Source texts of formatted documents
──────

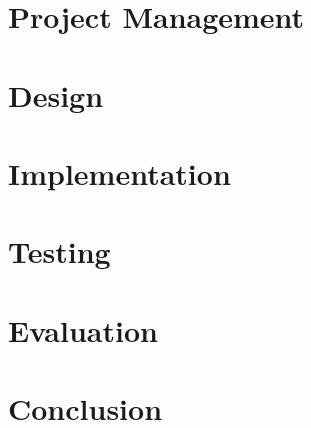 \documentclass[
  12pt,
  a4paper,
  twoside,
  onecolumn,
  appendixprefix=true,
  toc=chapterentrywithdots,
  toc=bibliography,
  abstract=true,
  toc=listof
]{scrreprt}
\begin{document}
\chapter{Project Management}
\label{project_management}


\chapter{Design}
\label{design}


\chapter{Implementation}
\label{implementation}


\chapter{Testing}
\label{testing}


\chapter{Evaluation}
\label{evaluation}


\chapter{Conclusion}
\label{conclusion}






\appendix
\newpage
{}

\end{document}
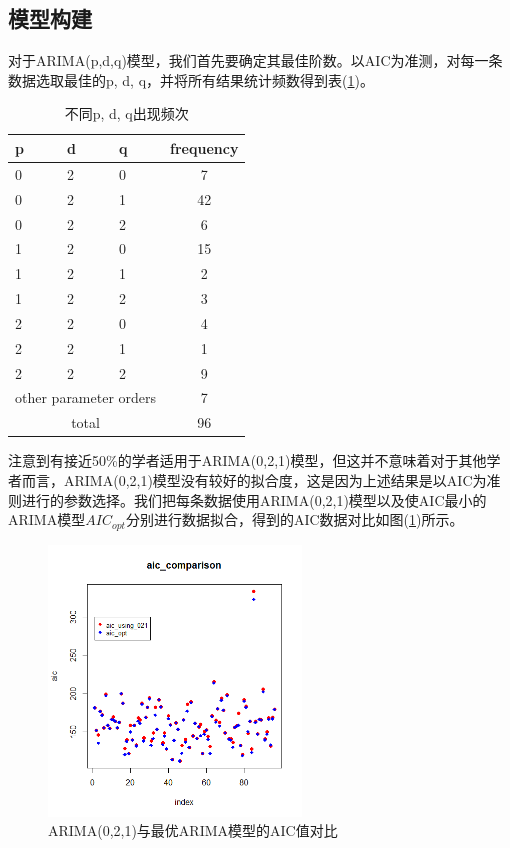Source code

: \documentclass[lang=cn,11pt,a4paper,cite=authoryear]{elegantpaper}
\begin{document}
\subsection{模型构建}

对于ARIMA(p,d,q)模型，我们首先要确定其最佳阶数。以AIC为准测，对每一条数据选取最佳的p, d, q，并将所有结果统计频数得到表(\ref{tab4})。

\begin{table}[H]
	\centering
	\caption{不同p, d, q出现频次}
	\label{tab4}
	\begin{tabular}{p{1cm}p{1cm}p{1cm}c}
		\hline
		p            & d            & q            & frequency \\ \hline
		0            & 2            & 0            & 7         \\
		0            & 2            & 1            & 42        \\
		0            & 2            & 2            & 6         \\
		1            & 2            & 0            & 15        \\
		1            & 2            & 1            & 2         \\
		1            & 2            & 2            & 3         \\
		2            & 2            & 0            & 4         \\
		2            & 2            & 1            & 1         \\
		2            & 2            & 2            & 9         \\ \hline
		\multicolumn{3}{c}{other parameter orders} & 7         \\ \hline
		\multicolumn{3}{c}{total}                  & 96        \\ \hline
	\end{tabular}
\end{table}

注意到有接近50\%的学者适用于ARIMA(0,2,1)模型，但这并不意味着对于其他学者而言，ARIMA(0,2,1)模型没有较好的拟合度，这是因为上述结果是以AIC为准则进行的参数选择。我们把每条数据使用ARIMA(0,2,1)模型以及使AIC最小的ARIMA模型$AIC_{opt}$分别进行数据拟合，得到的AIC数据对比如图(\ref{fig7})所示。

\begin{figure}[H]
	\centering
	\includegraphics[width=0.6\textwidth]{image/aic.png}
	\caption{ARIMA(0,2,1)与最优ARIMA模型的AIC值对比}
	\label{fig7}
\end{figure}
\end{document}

──────

[How to complete this task]
Looking at the records above, how many lines have the word "multicolumn" in them? State the number only.

[Exercise solution]
2